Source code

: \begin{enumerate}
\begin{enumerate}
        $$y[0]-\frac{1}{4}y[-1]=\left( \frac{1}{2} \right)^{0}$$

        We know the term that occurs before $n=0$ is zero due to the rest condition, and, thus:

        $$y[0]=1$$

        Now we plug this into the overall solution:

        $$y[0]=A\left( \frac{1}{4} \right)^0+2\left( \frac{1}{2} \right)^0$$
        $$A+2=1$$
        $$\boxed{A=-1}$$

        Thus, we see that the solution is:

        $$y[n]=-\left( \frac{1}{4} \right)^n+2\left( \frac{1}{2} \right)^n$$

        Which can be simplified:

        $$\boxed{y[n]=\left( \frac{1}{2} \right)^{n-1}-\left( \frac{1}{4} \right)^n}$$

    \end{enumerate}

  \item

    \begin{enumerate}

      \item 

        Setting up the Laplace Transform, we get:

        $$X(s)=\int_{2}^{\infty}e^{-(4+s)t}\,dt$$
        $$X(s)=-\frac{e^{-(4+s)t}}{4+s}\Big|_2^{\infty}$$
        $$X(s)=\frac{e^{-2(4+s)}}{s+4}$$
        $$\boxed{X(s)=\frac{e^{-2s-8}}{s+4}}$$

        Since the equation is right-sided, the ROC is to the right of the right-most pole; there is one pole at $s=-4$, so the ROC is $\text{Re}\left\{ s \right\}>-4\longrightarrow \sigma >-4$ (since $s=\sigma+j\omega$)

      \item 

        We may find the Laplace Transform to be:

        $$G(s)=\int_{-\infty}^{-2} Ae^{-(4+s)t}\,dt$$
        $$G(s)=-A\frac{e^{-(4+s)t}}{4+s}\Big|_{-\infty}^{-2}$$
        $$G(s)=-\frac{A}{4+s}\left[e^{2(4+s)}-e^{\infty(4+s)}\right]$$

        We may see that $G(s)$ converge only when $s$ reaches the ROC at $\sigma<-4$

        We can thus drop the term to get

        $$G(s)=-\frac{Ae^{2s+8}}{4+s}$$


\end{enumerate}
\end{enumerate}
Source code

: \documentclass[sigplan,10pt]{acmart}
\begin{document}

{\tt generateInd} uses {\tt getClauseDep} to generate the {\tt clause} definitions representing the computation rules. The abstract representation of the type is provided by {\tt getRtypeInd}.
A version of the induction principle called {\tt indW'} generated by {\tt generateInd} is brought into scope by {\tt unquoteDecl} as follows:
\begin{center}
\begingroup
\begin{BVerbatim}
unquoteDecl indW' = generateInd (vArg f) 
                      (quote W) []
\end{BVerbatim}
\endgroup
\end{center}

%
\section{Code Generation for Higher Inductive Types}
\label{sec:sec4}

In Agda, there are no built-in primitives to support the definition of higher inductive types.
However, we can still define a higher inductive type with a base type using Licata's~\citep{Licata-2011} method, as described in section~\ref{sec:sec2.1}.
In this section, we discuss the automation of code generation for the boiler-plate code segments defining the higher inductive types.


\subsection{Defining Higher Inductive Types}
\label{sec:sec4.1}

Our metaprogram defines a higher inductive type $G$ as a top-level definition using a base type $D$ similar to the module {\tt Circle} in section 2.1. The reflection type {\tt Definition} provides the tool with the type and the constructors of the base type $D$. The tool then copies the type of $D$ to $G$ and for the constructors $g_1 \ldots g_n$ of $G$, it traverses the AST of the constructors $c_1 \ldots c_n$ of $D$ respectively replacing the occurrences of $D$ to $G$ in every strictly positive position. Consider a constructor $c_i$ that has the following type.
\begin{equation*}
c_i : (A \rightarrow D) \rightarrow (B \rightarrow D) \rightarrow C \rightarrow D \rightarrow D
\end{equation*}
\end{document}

Exercise objective -> Output all of the entries without altering a single word.

Result ->
Source code

: \begin{enumerate}
\begin{enumerate}
        $$y[0]-\frac{1}{4}y[-1]=\left( \frac{1}{2} \right)^{0}$$

        We know the term that occurs before $n=0$ is zero due to the rest condition, and, thus:

        $$y[0]=1$$

        Now we plug this into the overall solution:

        $$y[0]=A\left( \frac{1}{4} \right)^0+2\left( \frac{1}{2} \right)^0$$
        $$A+2=1$$
        $$\boxed{A=-1}$$

        Thus, we see that the solution is:

        $$y[n]=-\left( \frac{1}{4} \right)^n+2\left( \frac{1}{2} \right)^n$$

        Which can be simplified:

        $$\boxed{y[n]=\left( \frac{1}{2} \right)^{n-1}-\left( \frac{1}{4} \right)^n}$$

    \end{enumerate}

  \item

    \begin{enumerate}

      \item 

        Setting up the Laplace Transform, we get:

        $$X(s)=\int_{2}^{\infty}e^{-(4+s)t}\,dt$$
        $$X(s)=-\frac{e^{-(4+s)t}}{4+s}\Big|_2^{\infty}$$
        $$X(s)=\frac{e^{-2(4+s)}}{s+4}$$
        $$\boxed{X(s)=\frac{e^{-2s-8}}{s+4}}$$

        Since the equation is right-sided, the ROC is to the right of the right-most pole; there is one pole at $s=-4$, so the ROC is $\text{Re}\left\{ s \right\}>-4\longrightarrow \sigma >-4$ (since $s=\sigma+j\omega$)

      \item 

        We may find the Laplace Transform to be:

        $$G(s)=\int_{-\infty}^{-2} Ae^{-(4+s)t}\,dt$$
        $$G(s)=-A\frac{e^{-(4+s)t}}{4+s}\Big|_{-\infty}^{-2}$$
        $$G(s)=-\frac{A}{4+s}\left[e^{2(4+s)}-e^{\infty(4+s)}\right]$$

        We may see that $G(s)$ converge only when $s$ reaches the ROC at $\sigma<-4$

        We can thus drop the term to get

        $$G(s)=-\frac{Ae^{2s+8}}{4+s}$$


\end{enumerate}
\end{enumerate}
Source code

: \documentclass[sigplan,10pt]{acmart}
\begin{document}

{\tt generateInd} uses {\tt getClauseDep} to generate the {\tt clause} definitions representing the computation rules. The abstract representation of the type is provided by {\tt getRtypeInd}.
A version of the induction principle called {\tt indW'} generated by {\tt generateInd} is brought into scope by {\tt unquoteDecl} as follows:
\begin{center}
\begingroup
\begin{BVerbatim}
unquoteDecl indW' = generateInd (vArg f) 
                      (quote W) []
\end{BVerbatim}
\endgroup
\end{center}

%
\section{Code Generation for Higher Inductive Types}
\label{sec:sec4}

In Agda, there are no built-in primitives to support the definition of higher inductive types.
However, we can still define a higher inductive type with a base type using Licata's~\citep{Licata-2011} method, as described in section~\ref{sec:sec2.1}.
In this section, we discuss the automation of code generation for the boiler-plate code segments defining the higher inductive types.


\subsection{Defining Higher Inductive Types}
\label{sec:sec4.1}

Our metaprogram defines a higher inductive type $G$ as a top-level definition using a base type $D$ similar to the module {\tt Circle} in section 2.1. The reflection type {\tt Definition} provides the tool with the type and the constructors of the base type $D$. The tool then copies the type of $D$ to $G$ and for the constructors $g_1 \ldots g_n$ of $G$, it traverses the AST of the constructors $c_1 \ldots c_n$ of $D$ respectively replacing the occurrences of $D$ to $G$ in every strictly positive position. Consider a constructor $c_i$ that has the following type.
\begin{equation*}
c_i : (A \rightarrow D) \rightarrow (B \rightarrow D) \rightarrow C \rightarrow D \rightarrow D
\end{equation*}
\end{document}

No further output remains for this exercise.